En l’espèce,, [Y], [K], partie qui succombe, sera condamné aux dépens.
Sur les frais irrépétibles,
Aux termes de l’article 700 du code de procédure civile, le ou la juge condamne la partie tenue aux dépens ou qui perd son procès à payer à l’autre partie la somme qu’il ou elle détermine, au titre des frais exposés et non compris dans les dépens.
Dans tous les cas, le ou la juge tient compte de l’équité ou de la situation économique de la partie condamnée et peut dire, même d’office, qu’il n’y a pas lieu à ces condamnations.
En l’espèce,, [Y], [K], condamnée aux dépens, devra verser à la CCAS de la, [1] une somme qu’il paraît équitable de fixer à 500 euros.
Sur l’exécution provisoire,
En droit commun, et aux termes de l’article 514 du code de procédure civile applicable aux instances introduites à compter du 1er janvier 2020, les décisions de première instance sont désormais exécutoire à titre provisoire de droit, à moins que la loi ou la décision rendue n’en dispose autrement.

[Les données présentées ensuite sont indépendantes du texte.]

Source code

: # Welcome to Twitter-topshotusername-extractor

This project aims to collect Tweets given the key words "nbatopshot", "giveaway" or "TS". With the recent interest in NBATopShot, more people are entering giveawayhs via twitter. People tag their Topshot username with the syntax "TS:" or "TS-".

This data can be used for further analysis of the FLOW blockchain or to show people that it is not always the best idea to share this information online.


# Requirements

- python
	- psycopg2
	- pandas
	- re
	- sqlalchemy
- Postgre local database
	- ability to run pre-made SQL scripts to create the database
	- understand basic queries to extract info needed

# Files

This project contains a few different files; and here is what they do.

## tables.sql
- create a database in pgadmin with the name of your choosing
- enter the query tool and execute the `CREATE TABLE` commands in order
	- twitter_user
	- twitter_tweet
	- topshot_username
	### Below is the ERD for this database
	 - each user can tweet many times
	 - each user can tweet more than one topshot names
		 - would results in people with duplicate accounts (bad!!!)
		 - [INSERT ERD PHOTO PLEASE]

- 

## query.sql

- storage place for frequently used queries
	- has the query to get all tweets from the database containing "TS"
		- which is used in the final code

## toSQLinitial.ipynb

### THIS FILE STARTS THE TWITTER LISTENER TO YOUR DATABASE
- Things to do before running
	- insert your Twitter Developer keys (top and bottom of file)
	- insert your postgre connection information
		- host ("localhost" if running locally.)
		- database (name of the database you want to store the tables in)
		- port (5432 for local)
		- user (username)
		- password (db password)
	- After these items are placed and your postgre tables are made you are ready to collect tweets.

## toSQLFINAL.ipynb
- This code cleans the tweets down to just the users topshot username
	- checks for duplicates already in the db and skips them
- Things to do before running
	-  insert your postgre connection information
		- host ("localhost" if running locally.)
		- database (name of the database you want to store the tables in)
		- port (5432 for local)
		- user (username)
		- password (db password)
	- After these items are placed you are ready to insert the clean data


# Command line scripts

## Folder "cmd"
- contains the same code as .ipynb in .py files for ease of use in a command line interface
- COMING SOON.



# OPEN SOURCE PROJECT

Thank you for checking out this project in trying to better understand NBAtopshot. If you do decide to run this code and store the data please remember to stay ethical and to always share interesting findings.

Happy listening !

En contentieux social, aux termes de l’article R.142-10-6 du code de sécurité sociale, le tribunal peut – et non doit – ordonner l’exécution par provision de toutes ses décisions.
En conséquence, eu égard à l’issue du litige et pour liquider définitivement la créance mise à la charge du demandeur, l’exécution provisoire sera ordonnée.
PAR CES MOTIFS,
Le tribunal statuant publiquement, après débats publics et en avoir délibéré conformément à la loi, par jugement contradictoire, rendu en premier par mise à disposition au greffe,
DECLARE le recours formé par, [Y], [K] irrecevable ;
RENVOIE, [Y], [K] à mieux se pourvoir ;
CONDAMNE, [Y], [K] à verser à la CCAS de la, [1] la somme de 500 euros au titre de l’article 700 du Code de procédure civile ;
CONDAMNE, [Y], [K] aux dépens ;
ORDONNE l’exécution provisoire de la présente décision ;
RAPPELLE que les parties disposent d’un délai de 1 mois à compter de la notification ou de la signification de la présente décision pour interjeter appel devant la Cour d’appel.
Ainsi jugé et prononcé les jour, mois et an susdits. Le présent jugement a été signé par la présidente, Camille SAMBRES, et par le greffier, Stéphane DELOT, du pôle social.